How Does A Decision Tree Work?
A decision tree is a supervised learning algorithm that works for both discrete and continuous variables. It splits the dataset into subsets on the basis of the most significant attribute in the dataset. How the decision tree identifies this attribute and how this splitting is done is decided by the algorithms.
The most significant predictor is designated as the root node, splitting is done to form sub-nodes called decision nodes, and the nodes which do not split further are terminal or leaf nodes.
In the decision tree, the dataset is divided into homogeneous and non-overlapping regions. It follows a top-down approach as the top region presents all the observations at a single place which splits into two or more branches that further split. This approach is also called a greedy approach as it only considers the current node between the worked on without focusing on the future nodes.
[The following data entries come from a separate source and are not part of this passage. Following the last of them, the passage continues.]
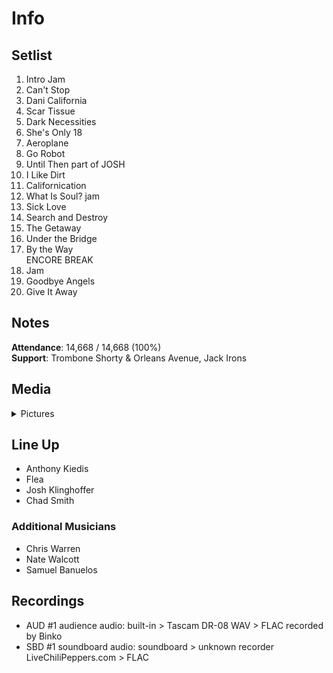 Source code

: # Info

## Setlist

1. Intro Jam
2. Can't Stop
3. Dani California
4. Scar Tissue
5. Dark Necessities
6. She's Only 18
7. Aeroplane
8. Go Robot
9. Until Then part of JOSH
10. I Like Dirt
11. Californication
12. What Is Soul? jam
13. Sick Love
14. Search and Destroy
15. The Getaway
16. Under the Bridge
17. By the Way
<br> ENCORE BREAK
18. Jam
19. Goodbye Angels
20. Give It Away

## Notes

**Attendance**: 14,668 / 14,668 (100%)
<br>
**Support**: Trombone Shorty & Orleans Avenue, Jack Irons

## Media 

<details>
  <summary>Pictures</summary>
  <!--<img alt="Setlist" title="Setlist" src="_.jpg" height="200" />
  <img alt="Clipping" title="Clipping" src="_.jpg" height="200" />
  <img alt="Flyer" title="Flyer" src="_.jpg" height="200" />-->
</details>

## Line Up

* Anthony Kiedis
* Flea
* Josh Klinghoffer
* Chad Smith

### Additional Musicians

* Chris Warren  
* Nate Walcott  
* Samuel Banuelos

## Recordings

* AUD #1 audience audio: built-in > Tascam DR-08 WAV > FLAC recorded by Binko  
* SBD #1 soundboard audio: soundboard > unknown recorder LiveChiliPeppers.com > FLAC
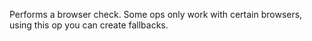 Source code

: Performs a browser check. Some ops only work with certain browsers, using this op you can create fallbacks.
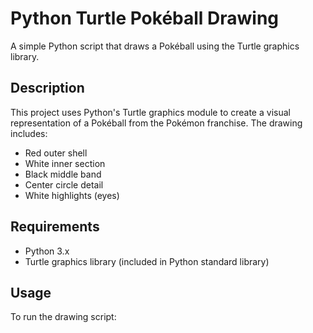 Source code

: # Python Turtle Pokéball Drawing

A simple Python script that draws a Pokéball using the Turtle graphics library.

## Description

This project uses Python's Turtle graphics module to create a visual representation of a Pokéball from the Pokémon franchise. The drawing includes:
- Red outer shell
- White inner section
- Black middle band
- Center circle detail
- White highlights (eyes)

## Requirements

- Python 3.x
- Turtle graphics library (included in Python standard library)

## Usage

To run the drawing script:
The decision tree algorithms will continue running until a stop criteria such as the minimum number of observations etc. is reached.Once a decision tree is built, many nodes may represent outliers or noisy data. Tree pruning method is applied to remove unwanted data. This, in turn, improves the accuracy of the classification model.
To find the accuracy of the model, a test set consisting of test tuples and class labels is used. The percentages of the test set tuples are correctly classified by the model to identify the accuracy of the model. If the model is found to be accurate then it is used to classify the data tuples for which the class labels are not known.
Some of the decision tree algorithms include Hunt’s Algorithm, ID3, CD4.5, and CART.
Example of Creating a Decision Tree
(Example is taken from Data Mining Concepts: Han and Kimber)
#1) Learning Step: The training data is fed into the system to be analyzed by a classification algorithm. In this example, the class label is the attribute i.e. “loan decision”. The model built from this training data is represented in the form of decision rules.
#2) Classification: Test dataset are fed to the model to check the accuracy of the classification rule. If the model gives acceptable results then it is applied to a new dataset with unknown class variables.
Decision Tree Induction Algorithm
Decision Tree Induction
Decision tree induction is the method of learning the decision trees from the training set. The training set consists of attributes and class labels. Applications of decision tree induction include astronomy, financial analysis, medical diagnosis, manufacturing, and production.
A decision tree is a flowchart tree-like structure that is made from training set tuples. The dataset is broken down into smaller subsets and is present in the form of nodes of a tree. The tree structure has a root node, internal nodes or decision nodes, leaf node, and branches.
The root node is the topmost node. It represents the best attribute selected for classification. Internal nodes of the decision nodes represent a test of an attribute of the dataset leaf node or terminal node which represents the classification or decision label. The branches show the outcome of the test performed.
Some decision trees only have binary nodes, that means exactly two branches of a node, while some decision trees are non-binary.
The image below shows the decision tree for the Titanic dataset to predict whether the passenger will survive or not.
CART
CART model i.e. Classification and Regression Models is a decision tree algorithm for building models. Decision Tree model where the target values have a discrete nature is called classification models.
A discrete value is a finite or countably infinite set of values, For Example, age, size, etc. The models where the target values are represented by continuous values are usually numbers that are called Regression Models. Continuous variables are floating-point variables. These two models together are called CART.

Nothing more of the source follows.